John Waters’ transgressive, but radically inclusive, cinema increasingly looks ahead of its time. With 1988’s Hairspray, he came the closest to the mainstream he ever would. Future talk show host Ricki Lake stars as Tracy Turnblad, a typical ’50s teenager who loves to dance. She wants to be a regular on local a local TV teen show, but first she must overcome her arch rival, Amber (Colleen Ann Fitzpatrick), and the close-minded, racist establishment. Debbie Harry, Sonny Bono, Jerry Stiller, and of course, drag legend Divine round out the cast of this fever dream of rock and roll and racial integration. On Sunday, June 11, it’s coming back for a 35th anniversary screening at several Malco theaters.

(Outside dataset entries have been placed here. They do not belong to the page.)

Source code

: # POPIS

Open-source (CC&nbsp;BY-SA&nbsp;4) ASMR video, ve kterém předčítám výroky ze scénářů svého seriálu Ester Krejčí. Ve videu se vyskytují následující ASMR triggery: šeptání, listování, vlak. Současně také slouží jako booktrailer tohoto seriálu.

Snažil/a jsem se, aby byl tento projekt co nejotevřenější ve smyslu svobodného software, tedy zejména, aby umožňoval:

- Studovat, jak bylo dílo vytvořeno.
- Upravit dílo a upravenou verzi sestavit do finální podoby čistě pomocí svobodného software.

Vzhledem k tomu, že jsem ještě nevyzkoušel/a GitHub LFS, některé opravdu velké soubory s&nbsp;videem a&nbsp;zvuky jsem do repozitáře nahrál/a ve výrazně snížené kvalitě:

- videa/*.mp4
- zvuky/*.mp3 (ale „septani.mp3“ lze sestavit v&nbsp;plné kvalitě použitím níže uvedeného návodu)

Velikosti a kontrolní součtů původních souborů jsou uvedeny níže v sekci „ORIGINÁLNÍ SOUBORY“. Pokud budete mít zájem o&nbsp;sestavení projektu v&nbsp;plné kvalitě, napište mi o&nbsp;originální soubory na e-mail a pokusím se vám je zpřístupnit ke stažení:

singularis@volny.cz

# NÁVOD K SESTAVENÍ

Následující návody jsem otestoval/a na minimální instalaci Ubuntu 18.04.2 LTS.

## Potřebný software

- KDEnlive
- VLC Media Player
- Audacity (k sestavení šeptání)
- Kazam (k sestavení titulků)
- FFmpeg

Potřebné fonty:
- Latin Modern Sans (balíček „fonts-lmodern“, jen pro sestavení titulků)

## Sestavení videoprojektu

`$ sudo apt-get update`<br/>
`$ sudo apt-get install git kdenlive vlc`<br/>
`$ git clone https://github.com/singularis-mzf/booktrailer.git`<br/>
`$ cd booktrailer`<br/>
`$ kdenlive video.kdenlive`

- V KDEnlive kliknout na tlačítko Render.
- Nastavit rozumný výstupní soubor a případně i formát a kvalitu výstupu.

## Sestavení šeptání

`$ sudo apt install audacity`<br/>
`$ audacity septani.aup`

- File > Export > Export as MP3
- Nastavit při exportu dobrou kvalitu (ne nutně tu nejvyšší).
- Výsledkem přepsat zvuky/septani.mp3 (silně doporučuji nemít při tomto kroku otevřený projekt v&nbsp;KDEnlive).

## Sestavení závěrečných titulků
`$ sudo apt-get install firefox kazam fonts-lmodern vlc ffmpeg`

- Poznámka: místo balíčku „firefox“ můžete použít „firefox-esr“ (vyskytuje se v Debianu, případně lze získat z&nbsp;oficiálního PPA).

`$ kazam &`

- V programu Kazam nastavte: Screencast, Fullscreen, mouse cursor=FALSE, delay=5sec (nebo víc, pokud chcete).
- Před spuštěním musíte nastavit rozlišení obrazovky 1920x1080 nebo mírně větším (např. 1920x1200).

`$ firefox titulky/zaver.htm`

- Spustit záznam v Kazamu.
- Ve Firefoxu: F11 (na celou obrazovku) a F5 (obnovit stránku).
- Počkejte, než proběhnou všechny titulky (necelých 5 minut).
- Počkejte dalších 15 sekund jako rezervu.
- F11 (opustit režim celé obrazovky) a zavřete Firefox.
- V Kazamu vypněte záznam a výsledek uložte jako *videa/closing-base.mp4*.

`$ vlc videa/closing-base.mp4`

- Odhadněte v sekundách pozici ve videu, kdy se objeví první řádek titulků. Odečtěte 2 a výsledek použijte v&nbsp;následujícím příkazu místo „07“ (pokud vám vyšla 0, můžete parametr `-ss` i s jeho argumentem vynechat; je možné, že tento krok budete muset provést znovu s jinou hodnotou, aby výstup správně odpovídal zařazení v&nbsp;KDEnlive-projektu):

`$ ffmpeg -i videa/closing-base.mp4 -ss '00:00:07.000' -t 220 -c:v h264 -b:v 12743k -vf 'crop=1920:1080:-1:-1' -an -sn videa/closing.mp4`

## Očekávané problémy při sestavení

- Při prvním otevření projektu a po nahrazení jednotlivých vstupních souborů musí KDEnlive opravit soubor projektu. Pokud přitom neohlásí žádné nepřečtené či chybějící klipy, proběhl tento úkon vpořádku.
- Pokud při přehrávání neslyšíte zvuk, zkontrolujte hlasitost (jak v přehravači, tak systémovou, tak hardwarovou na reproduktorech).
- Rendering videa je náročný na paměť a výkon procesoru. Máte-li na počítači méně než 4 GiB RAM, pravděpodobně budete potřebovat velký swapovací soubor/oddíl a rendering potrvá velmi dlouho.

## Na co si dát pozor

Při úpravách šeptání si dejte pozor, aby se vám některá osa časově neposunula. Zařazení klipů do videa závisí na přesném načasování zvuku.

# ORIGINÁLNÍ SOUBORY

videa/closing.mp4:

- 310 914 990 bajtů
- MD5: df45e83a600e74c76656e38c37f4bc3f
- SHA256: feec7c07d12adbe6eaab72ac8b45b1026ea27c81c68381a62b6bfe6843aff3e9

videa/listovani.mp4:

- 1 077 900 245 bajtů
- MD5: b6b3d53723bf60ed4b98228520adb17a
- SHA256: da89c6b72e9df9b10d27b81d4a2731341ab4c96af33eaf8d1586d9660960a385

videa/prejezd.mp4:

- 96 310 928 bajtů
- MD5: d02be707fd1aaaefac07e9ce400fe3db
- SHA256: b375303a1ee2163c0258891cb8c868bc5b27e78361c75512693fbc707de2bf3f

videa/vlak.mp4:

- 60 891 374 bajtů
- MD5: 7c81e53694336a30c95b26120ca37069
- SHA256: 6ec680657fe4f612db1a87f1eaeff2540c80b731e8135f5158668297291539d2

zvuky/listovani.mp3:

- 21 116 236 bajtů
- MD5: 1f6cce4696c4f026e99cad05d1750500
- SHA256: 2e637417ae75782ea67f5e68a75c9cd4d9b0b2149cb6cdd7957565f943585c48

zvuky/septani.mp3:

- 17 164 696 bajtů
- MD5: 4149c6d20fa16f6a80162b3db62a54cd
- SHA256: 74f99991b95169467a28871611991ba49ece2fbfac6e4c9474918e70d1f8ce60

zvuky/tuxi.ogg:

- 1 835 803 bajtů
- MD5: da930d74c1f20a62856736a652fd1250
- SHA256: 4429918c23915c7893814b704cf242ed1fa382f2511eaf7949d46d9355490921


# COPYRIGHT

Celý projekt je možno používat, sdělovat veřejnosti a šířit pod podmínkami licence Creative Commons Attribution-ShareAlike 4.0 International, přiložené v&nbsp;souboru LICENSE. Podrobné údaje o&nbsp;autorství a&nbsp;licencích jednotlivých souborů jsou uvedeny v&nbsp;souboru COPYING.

On Tuesaday at Crosstown Theater, Indie Memphis’ Microcinema series presents A Tribute to Barbara Hammer. The avant-garde filmmaker who died in 2019 was a pioneer of queer cinema, creating more than 80 films in the course of her career. The 1982 short film “Audience” shows the dynamic interaction between the artist and the viewer that was at the core of her cinema. Nitrate Kisses from 1992 was her first feature-length work, a experimental documentary about the lives of queer people living on the margins of social acceptability. Microcinema begins at 7:00 p.m.